• ASSIGNMENT
Show all lines from the data that include the word "integration".

Collected data entries
====================

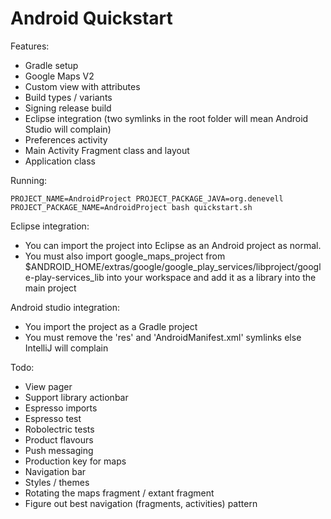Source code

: Android Quickstart
==================

Features:

- Gradle setup
- Google Maps V2
- Custom view with attributes
- Build types / variants
- Signing release build
- Eclipse integration (two symlinks in the root folder will mean Android Studio will complain)
- Preferences activity
- Main Activity Fragment class and layout
- Application class

Running:

	PROJECT_NAME=AndroidProject PROJECT_PACKAGE_JAVA=org.denevell PROJECT_PACKAGE_NAME=AndroidProject bash quickstart.sh

Eclipse integration:

- You can import the project into Eclipse as an Android project as normal.
- You must also import google_maps_project from $ANDROID_HOME/extras/google/google_play_services/libproject/google-play-services_lib into your workspace and add it as a library into the main project

Android studio integration:

- You import the project as a Gradle project
- You must remove the 'res' and 'AndroidManifest.xml' symlinks else IntelliJ will complain 

Todo:

- View pager
- Support library actionbar
- Espresso imports
- Espresso test
- Robolectric tests
- Product flavours
- Push messaging
- Production key for maps
- Navigation bar
- Styles / themes
- Rotating the maps fragment / extant fragment
- Figure out best navigation (fragments, activities) pattern
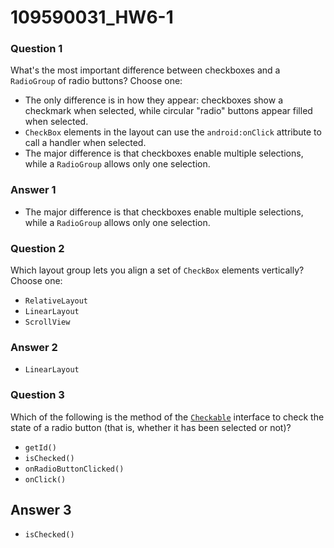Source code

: # 109590031_HW6-1

### Question 1

What's the most important difference between checkboxes and a `RadioGroup` of radio buttons? Choose one:

- The only difference is in how they appear: checkboxes show a checkmark when selected, while circular "radio" buttons appear filled when selected.
- `CheckBox` elements in the layout can use the `android:onClick` attribute to call a handler when selected.
- The major difference is that checkboxes enable multiple selections, while a `RadioGroup` allows only one selection.

### Answer 1

- The major difference is that checkboxes enable multiple selections, while a `RadioGroup` allows only one selection.



### Question 2

Which layout group lets you align a set of `CheckBox` elements vertically? Choose one:

- `RelativeLayout`
- `LinearLayout`
- `ScrollView`



### Answer 2

- `LinearLayout`



### Question 3

Which of the following is the method of the [`Checkable`](https://developer.android.com/reference/android/widget/Checkable.html) interface to check the state of a radio button (that is, whether it has been selected or not)?

- `getId()`
- `isChecked()`
- `onRadioButtonClicked()`
- `onClick()`



## Answer 3

- `isChecked()`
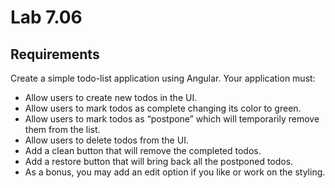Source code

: # Lab 7.06

## Requirements

Create a simple todo-list application using Angular. Your application must:

- Allow users to create new todos in the UI.
- Allow users to mark todos as complete changing its color to green.
- Allow users to mark todos as “postpone” which will temporarily remove them from the list.
- Allow users to delete todos from the UI.
- Add a clean button that will remove the completed todos.
- Add a restore button that will bring back all the postponed todos.
- As a bonus, you may add an edit option if you like or work on the styling.


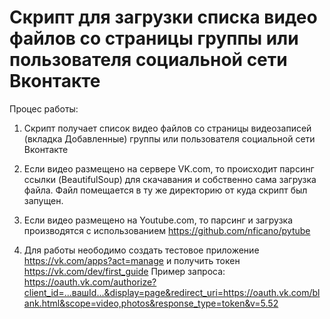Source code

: # Скрипт для загрузки списка видео файлов со страницы группы или пользователя социальной сети Вконтакте

Процес работы:

1. Скрипт получает список видео файлов со страницы видеозаписей (вкладка Добавленные) группы или пользователя социальной сети Вконтакте

2. Если видео размещено на сервере VK.com, то происходит парсинг ссылки (BeautifulSoup) для скачавания и собственно сама загрузка файла. Файл помещается в ту же директорию от куда скрипт был запущен.

3. Если видео размещено на Youtube.com, то парсинг и загрузка производятся с использованием https://github.com/nficano/pytube

4. Для работы неободимо создать тестовое приложение https://vk.com/apps?act=manage и получить токен https://vk.com/dev/first_guide
Пример запроса:
https://oauth.vk.com/authorize?client_id=...вашId...&display=page&redirect_uri=https://oauth.vk.com/blank.html&scope=video,photos&response_type=token&v=5.52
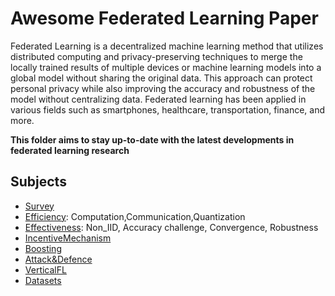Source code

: # Awesome Federated Learning Paper

Federated Learning is a decentralized machine learning method that utilizes distributed computing and privacy-preserving techniques to merge the locally trained results of multiple devices or machine learning models into a global model without sharing the original data. This approach can protect personal privacy while also improving the accuracy and robustness of the model without centralizing data. Federated learning has been applied in various fields such as smartphones, healthcare, transportation, finance, and more.

**This folder aims to stay up-to-date with the latest developments in federated learning research**

## Subjects
- [Survey](./applications/ppml/fl/survey.md)
- [Efficiency](./applications/ppml/fl/efficiency.md): Computation,Communication,Quantization
- [Effectiveness](./applications/ppml/fl/effectiveness.md): Non_IID, Accuracy challenge, Convergence, Robustness
- [IncentiveMechanism](./applications/ppml/fl/incentive.md)
- [Boosting](./applications/ppml/fl/boosting.md)
- [Attack&Defence](./applications/aml/attack_defense.md)
- [VerticalFL](./applications/ppml/fl/vertical.md)
- [Datasets](./applications/ppml/fl/datasets.md)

====================

• FINISHED TASK
- Eclipse integration (two symlinks in the root folder will mean Android Studio will complain)
Eclipse integration:
Android studio integration:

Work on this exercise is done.